Figure 3. Anillin Localization in Control and citron-kinase or α-SNAP RNAi Cells

Cells were fixed and stained with Hoechst 33258 (blue) and antibodies to α-tubulin (red) and Anillin (green). (A) In control cells (no RNAi), Anillin localized to the cleavage furrow during anaphase (left panel), formed rings around the midbody matrix in telophase (center panel; note the gap in tubulin immunoreactivity), and persisted at this location into interphase (right panel). (B) Control cells (no RNAi) showing that Anillin-positive bridges connected pairs of cells throughout much of interphase (arrows). Note that Anillin accumulates in the nucleus as cells progress through interphase [20]. (C) Three days of citron-kinase RNAi. Although Anillin accumulated normally in interphase nuclei, and in telophase bridges (not shown), fewer interphase cells were connected by bridges. In addition, remnants of Anillin rings were rarely seen in binucleate cells after citron-kinase RNAi. (D) Quantification of paired cells in controls and after citron-kinase RNAi. After gentle transfer to conA-coated coverslips, cells were immunostained for Anillin and α-tubulin. Mononucleate cells that were paired (sister cells still connected by an Anillin-positive bridge) or unpaired (cells no longer connected by an Anillin-positive bridge) and binucleate cells were counted in controls (n = 255 pairs) and after 3 days of citron-kinase RNAi (n = 264 pairs). Plot shows the percent of cells in each category. (E) Two days of α-SNAP RNAi. Remnants of Anillin rings persisted in the binucleate cells after cytokinesis failure.
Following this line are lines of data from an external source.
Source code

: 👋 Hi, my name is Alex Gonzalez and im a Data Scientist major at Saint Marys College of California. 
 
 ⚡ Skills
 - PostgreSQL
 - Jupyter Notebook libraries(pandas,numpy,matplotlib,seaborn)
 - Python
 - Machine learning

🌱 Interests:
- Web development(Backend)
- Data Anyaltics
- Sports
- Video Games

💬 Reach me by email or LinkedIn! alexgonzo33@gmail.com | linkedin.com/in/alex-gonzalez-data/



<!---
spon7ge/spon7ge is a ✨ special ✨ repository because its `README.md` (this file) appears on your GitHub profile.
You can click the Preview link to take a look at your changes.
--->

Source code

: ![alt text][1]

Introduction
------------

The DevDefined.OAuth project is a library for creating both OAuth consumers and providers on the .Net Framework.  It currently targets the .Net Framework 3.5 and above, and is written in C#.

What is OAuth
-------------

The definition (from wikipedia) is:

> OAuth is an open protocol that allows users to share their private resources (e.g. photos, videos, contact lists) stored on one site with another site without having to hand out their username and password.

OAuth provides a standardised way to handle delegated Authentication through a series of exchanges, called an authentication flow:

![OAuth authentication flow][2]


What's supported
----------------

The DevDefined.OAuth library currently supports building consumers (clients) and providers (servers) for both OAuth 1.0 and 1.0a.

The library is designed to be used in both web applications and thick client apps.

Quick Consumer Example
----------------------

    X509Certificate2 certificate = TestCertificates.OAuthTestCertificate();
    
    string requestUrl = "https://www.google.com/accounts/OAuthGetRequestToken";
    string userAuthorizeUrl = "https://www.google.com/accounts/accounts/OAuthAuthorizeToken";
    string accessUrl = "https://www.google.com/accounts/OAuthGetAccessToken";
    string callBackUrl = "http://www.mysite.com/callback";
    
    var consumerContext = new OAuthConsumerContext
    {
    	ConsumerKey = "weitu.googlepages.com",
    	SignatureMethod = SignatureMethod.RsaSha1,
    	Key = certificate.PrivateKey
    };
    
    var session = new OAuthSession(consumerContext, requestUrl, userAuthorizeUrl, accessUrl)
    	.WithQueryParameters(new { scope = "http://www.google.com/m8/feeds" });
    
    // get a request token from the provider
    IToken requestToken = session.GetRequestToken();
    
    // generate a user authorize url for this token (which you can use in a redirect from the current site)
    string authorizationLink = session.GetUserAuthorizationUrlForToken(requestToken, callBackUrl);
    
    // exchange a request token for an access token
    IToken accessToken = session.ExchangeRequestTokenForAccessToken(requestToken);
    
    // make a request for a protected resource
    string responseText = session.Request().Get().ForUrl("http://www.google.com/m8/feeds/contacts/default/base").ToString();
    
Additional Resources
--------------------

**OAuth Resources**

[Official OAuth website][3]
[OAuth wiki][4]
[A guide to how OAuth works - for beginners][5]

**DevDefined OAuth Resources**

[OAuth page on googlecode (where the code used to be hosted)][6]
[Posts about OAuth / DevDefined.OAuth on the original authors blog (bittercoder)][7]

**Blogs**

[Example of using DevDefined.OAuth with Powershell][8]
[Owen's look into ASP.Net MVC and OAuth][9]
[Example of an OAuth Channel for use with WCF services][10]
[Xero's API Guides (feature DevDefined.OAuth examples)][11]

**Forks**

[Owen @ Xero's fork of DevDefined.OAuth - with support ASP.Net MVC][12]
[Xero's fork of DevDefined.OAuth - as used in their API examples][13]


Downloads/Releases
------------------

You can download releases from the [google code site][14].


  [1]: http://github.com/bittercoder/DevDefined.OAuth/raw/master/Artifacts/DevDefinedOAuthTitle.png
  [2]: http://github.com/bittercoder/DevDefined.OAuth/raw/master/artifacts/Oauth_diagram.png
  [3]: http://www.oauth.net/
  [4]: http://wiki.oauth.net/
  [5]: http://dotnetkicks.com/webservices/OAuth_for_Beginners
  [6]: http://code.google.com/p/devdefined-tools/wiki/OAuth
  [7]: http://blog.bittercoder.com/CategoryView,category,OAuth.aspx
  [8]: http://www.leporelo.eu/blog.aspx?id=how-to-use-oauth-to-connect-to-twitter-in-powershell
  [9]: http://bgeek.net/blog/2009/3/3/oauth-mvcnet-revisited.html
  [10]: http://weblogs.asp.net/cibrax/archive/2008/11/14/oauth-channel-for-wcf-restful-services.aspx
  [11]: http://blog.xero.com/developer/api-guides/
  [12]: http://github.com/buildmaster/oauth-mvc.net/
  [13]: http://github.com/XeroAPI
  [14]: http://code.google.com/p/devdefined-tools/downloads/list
These rings often appeared stretched or broken (insets). Note also the pair of cells separated by an Anillin ring (arrow); much of the contents of one sister appear to have been transferred to the other, as seen in the live movies, indicating that the bridge is unsealed. The scale bars represent 3 μm.

Figure 4. Video Microscopy of the Midbody Marker Pavarotti-GFP at Late Stages of Cytokinesis in Control and anillin or citron-kinase RNAi Cells

(A) A pair of sister cells connected by a bridge where Pav-GFP had concentrated into a compact structure that persisted throughout the 4 hr duration of the movie. Note that in this and subsequent movies, the cells had already completed furrow ingression at the time that the record was started and that the times do not correspond to the time after cytokinesis. (B) Two days of anillin RNAi. Amid rampant membrane blebbing, bundles of Pav-GFP fluorescence coalesced into a compacted midbody structure (00:10:00), although this gradually fragmented into the individual bundles as they decomposed (00:26:00–00:32:00). (C) Three days of citron-kinase RNAi. Bundles of Pav-GFP fluorescence began to split apart (00:18:00) and progressively separate as the plasma membrane rapidly regressed (00:23:00). However, the bundles remained loosely associated with one another and did not stay attached to the regressing membrane (00:27:00). Times are given as (hr:min:s) from the start of each sequence. The scale bar represents 2 μm. See the Supplemental Data for the movie files.